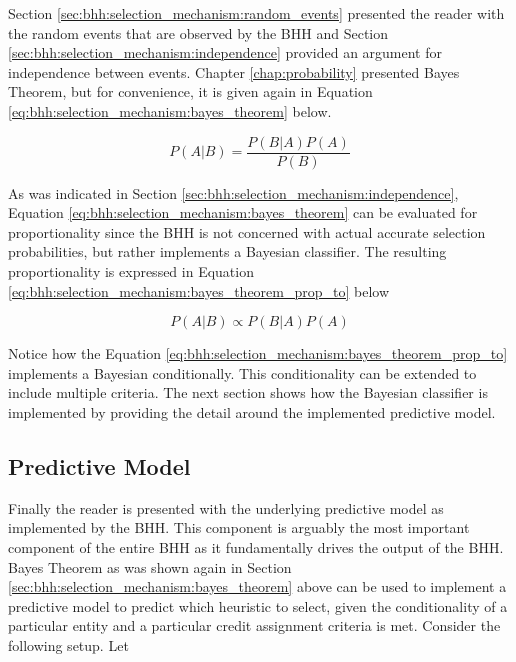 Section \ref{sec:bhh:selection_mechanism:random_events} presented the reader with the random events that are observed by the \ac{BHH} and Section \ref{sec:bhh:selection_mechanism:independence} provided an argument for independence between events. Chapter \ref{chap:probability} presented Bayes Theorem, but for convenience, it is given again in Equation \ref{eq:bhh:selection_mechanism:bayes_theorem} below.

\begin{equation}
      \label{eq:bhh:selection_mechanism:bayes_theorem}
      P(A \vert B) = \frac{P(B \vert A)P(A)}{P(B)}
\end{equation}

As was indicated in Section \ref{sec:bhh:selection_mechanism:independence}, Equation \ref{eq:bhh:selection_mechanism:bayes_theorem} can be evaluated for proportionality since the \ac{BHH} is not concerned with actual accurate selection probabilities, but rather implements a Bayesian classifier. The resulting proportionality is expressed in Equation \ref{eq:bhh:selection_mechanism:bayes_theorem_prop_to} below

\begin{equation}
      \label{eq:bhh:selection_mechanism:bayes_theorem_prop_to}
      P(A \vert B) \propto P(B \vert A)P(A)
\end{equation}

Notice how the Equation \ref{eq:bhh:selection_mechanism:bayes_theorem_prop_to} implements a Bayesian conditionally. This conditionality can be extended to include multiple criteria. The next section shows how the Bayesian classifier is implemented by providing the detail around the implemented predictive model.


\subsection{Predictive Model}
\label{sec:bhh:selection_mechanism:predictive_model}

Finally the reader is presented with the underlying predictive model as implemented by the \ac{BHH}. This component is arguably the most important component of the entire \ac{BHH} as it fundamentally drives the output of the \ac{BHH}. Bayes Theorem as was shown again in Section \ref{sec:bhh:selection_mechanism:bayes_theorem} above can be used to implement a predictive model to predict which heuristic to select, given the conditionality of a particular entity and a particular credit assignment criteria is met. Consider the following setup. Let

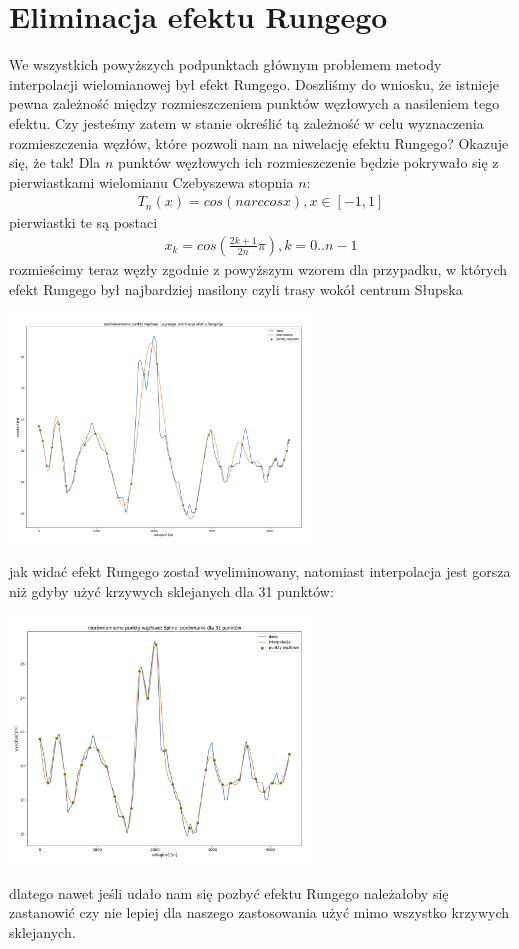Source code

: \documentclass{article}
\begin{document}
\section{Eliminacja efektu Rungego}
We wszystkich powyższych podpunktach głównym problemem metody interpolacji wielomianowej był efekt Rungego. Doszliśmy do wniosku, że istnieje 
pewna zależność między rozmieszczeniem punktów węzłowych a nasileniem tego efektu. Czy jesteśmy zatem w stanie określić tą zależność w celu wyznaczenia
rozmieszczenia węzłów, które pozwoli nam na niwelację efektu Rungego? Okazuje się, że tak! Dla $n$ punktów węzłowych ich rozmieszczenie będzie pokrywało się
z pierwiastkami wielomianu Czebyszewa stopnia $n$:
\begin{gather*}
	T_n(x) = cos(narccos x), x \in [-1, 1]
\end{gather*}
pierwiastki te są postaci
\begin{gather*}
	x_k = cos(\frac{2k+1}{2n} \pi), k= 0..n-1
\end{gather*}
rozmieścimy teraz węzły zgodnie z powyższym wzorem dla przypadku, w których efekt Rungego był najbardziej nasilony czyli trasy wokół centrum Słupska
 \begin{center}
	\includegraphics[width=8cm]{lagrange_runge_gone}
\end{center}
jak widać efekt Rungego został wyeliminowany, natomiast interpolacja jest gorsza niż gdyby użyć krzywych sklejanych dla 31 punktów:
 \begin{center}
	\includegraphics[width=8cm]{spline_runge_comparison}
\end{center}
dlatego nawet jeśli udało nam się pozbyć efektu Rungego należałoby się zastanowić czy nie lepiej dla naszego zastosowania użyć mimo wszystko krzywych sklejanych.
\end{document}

Problem: All lines that contain the word "użyć" must be copied from the records above.

Written response:
jak widać efekt Rungego został wyeliminowany, natomiast interpolacja jest gorsza niż gdyby użyć krzywych sklejanych dla 31 punktów:
dlatego nawet jeśli udało nam się pozbyć efektu Rungego należałoby się zastanowić czy nie lepiej dla naszego zastosowania użyć mimo wszystko krzywych sklejanych.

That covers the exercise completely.